Contudo, a Nazaré, essa terra, outrora promovida pelo Estado Novo, onde o espaço cénico se encontrava permanentemente montado no areal, já não existe. Assumiu, antes, porém, uma luta desigual e quase insustentável, entre o progresso e a manutenção de um modus vivendi dessa comunidade de pescadores, mas também de agricultores - sempre esquecidos – que viria a desfalecer, dia após dia, mês após mês, ano após ano, até desaparecer.

A Nazaré das sete saias, dos barcos a entrar ao mar e a arribar, entre outras tantas genuínas tradições, acabou.

A construção de um Porto de Abrigo, esse sonho em boa hora transformado em realidade, viria a ter como consequência a transformação de uma identidade social, de uma identidade cultural.

Com ele, os pescadores, e seus familiares, deixariam a tragédia da morte no mar como uma presença “habitual”, em que o luto se fazia de geração em geração, e asseguravam a segurança de voltar a terra, aos braços e abraços dos seus entes queridos.

Mas, relacionando essa obra progressista com a tradição cultural da Nazaré, percebemos que não existiu o cuidado de interligar estas duas realidades, a antiga e a moderna, posto que, após a inauguração dessa estrutura, a Nazaré deixaria de ter os seus barcos à vista dos olhos de todos nós, as redes estendidas na areia ou ao longo do paredão, as mulheres na labuta em terra, e o pescador foi desaparecendo.

Perdia-se assim, uma história, uma vivência, um “não sei quê” de encanto que não mais, até ao presente, se recuperou.

Naturalmente que a Nazaré não se poderia cristalizar nesse cenário quase medieval, todos sabemos disso, antes deveria ter acompanhado a evolução dos tempos, congregando essa cultura ancestral com os desafios da mudança.

O Mar, esse elemento constituído por água salgada, para ser simplista, tem sido a bandeira desfraldada, nos discursos mais recentes.
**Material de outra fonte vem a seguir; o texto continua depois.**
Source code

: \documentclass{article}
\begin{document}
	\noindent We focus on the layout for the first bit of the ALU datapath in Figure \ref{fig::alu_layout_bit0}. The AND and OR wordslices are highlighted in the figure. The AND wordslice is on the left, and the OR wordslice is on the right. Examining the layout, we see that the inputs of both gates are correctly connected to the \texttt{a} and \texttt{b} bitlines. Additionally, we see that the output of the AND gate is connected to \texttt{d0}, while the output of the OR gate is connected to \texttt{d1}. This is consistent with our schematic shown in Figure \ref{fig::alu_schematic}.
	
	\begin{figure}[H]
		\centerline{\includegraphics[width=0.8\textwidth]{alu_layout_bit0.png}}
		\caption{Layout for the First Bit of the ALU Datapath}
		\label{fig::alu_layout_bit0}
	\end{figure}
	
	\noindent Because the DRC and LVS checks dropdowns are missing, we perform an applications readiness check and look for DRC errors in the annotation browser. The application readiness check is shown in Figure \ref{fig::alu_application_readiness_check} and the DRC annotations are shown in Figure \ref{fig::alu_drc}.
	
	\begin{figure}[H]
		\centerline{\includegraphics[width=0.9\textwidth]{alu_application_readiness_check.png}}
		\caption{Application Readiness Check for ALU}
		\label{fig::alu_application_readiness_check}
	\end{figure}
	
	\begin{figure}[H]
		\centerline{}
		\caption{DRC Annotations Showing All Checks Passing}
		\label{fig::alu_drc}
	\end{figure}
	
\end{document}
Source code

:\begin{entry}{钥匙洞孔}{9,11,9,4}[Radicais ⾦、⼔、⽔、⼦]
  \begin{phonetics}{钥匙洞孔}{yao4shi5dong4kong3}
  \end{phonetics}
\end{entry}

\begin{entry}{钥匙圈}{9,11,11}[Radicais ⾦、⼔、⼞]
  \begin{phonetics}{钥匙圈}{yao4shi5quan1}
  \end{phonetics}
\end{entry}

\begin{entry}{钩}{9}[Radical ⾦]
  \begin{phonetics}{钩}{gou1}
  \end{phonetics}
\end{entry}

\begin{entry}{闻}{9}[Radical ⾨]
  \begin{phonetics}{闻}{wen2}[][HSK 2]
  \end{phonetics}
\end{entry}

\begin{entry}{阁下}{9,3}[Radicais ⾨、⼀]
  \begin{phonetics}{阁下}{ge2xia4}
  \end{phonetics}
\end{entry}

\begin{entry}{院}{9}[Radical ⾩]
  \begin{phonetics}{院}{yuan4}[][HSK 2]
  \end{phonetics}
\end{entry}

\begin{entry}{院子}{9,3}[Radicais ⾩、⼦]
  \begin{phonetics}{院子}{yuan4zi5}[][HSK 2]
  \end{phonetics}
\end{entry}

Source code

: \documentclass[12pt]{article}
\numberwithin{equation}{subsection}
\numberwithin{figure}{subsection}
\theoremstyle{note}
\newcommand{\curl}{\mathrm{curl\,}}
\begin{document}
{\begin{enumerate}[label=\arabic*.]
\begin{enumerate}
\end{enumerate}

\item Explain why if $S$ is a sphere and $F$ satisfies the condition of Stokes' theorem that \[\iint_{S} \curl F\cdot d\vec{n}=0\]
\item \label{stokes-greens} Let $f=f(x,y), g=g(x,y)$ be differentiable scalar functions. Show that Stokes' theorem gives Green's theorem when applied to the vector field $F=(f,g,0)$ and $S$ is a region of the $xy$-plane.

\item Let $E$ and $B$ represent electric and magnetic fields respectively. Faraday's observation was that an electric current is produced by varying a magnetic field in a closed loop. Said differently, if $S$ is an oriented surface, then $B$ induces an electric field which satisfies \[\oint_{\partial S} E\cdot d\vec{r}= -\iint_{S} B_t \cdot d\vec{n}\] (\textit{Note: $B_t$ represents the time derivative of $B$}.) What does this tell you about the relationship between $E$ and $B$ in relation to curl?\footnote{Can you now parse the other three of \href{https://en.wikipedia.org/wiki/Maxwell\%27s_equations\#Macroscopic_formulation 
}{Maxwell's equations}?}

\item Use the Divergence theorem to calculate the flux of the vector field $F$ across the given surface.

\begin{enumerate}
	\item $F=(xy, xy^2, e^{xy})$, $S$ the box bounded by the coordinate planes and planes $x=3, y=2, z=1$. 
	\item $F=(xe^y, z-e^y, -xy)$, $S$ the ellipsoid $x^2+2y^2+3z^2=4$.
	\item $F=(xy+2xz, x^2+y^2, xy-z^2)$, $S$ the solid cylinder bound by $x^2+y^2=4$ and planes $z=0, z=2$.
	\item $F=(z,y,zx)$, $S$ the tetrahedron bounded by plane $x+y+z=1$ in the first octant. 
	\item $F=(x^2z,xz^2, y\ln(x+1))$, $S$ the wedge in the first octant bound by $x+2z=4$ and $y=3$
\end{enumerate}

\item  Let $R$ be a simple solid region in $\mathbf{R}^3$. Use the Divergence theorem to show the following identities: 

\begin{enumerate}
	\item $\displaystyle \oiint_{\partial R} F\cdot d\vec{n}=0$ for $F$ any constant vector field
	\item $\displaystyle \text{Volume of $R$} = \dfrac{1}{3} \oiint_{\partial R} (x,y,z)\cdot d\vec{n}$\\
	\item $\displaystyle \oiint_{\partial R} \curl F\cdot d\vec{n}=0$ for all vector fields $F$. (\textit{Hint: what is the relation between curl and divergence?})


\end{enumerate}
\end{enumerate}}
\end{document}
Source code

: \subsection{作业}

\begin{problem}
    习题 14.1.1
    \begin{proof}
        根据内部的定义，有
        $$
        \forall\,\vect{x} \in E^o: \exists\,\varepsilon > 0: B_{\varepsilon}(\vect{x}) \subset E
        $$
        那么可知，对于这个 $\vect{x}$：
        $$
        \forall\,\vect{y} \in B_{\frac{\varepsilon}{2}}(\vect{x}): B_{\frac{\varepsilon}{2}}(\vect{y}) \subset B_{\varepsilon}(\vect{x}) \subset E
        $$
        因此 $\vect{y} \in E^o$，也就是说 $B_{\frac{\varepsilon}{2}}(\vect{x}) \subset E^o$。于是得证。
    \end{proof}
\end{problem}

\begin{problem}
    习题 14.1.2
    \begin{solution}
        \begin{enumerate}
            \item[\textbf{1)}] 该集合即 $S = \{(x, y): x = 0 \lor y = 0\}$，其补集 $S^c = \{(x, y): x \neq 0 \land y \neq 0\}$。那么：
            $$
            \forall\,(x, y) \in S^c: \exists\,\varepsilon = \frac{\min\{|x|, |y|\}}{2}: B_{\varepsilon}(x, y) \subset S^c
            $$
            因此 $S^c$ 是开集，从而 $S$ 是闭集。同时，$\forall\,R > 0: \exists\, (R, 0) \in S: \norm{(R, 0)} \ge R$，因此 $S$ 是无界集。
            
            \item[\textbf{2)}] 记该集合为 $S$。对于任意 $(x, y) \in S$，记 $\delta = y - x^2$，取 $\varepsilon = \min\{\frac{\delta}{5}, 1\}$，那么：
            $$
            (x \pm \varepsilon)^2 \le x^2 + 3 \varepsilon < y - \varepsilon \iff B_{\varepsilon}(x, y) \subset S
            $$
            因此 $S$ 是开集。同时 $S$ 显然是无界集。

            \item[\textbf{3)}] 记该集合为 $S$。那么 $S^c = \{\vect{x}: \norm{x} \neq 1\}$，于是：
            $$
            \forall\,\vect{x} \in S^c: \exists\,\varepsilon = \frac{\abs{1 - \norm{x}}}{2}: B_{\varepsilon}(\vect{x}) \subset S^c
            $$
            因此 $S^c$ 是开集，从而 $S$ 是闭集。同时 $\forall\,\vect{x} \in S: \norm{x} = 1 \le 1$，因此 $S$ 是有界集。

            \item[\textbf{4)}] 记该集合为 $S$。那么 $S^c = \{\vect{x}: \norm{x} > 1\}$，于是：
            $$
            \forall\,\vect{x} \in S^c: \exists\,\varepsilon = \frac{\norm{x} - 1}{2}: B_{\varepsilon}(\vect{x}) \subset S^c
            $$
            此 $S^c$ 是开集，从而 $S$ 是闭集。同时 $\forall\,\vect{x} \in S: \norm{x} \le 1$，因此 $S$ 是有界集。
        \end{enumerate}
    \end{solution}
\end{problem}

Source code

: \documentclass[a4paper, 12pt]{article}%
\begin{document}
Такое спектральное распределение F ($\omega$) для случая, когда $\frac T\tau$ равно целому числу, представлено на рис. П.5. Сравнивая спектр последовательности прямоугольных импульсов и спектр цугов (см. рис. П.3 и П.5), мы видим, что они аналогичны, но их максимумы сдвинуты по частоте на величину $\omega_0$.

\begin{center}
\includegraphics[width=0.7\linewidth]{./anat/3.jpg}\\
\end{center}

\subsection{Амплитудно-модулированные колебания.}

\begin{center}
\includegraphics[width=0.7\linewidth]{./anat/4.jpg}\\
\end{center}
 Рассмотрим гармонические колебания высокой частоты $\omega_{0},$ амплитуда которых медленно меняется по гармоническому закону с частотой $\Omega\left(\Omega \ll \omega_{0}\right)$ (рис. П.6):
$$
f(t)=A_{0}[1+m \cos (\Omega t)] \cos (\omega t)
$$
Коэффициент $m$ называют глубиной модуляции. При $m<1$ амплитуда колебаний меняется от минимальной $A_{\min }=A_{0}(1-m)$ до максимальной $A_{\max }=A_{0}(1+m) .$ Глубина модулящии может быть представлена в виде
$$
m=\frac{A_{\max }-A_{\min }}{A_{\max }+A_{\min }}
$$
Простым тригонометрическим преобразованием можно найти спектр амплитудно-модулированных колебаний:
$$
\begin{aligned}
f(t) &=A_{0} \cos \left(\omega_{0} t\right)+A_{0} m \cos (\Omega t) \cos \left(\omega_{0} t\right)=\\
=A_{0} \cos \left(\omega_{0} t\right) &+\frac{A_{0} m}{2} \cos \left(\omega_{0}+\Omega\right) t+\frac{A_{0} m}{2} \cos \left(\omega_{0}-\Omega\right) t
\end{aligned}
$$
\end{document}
O Mar, esse “lobo”, que tantas vidas roubou a quem dele retirava o “pão”, continua a ser o Mar, nada mais que isso.

As vidas, por sua vez, não voltam, permanecem lembradas por entre voltas de mar e ondas de espuma branca, altaneiras, que desaparecem na areia da praia, que tanto bem fizeram, e fazem, a quem vindo de fora procurava nele o remédio para os males interiores e tanto mal provocou nos que o desafiaram.

Mas se o passado é conhecido e o presente não parece querer recuperar essa Identidade social, o futuro, por sua vez, não se apresenta risonho, a menos que exista uma mudança de paradigma, uma mudança nas prioridades, uma mudança que possa reconciliar o passado com o presente, sem negligenciar a história. A Nazaré necessita de encontrar um equilíbrio entre a preservação das suas raízes culturais e a adaptação às novas realidades sociais e económicas.

A solução talvez resida na promoção de um território onde o turismo não seja visto apenas como uma fonte de receita, mas uma oportunidade para reforçar a identidade local, respeitando as tradições.

O Mar, embora ainda mantenha o seu enorme simbolismo social, deve ser encarado também como uma referência para o desenvolvimento sustentável, onde a pesca e o turismo possam coexistir em perfeita harmonia.

A aposta na preservação ambiental, aliada a um turismo consciente e à valorização do património local, pode ser o caminho para dar à Nazaré um novo fôlego. Mas essa transformação exige, acima de tudo, uma reavaliação das políticas públicas e, mais importante, um compromisso efetivo com a comunidade. Só assim a Nazaré poderá encontrar um futuro que honre o seu passado, sem deixar de se preparar no presente e, por conseguinte, assegurar as possibilidades que os tempos modernos oferecem.

Porém, essa transformação não deve ser imposta, mas sim construída de dentro para fora, com a participação activa dos seus habitantes, pescadores, comerciantes e todos os que nos dias de hoje sentem a Nazaré como sua, numa perspetiva inclusiva, global.

É a comunidade o verdadeiro agente de uma eventual, e difícil, mudança, posto que são os guardiões da memória e da cultura local, aqueles que, com o seu saber fazer e com a sua paixão pela terra e pelo mar, podem garantir que Nazaré não desapareça, mas que se reinvente de maneira a garantir que o futuro seja tão rico e promissor quanto o seu passado.

Um Excelente Ano de 2025 para todos vós.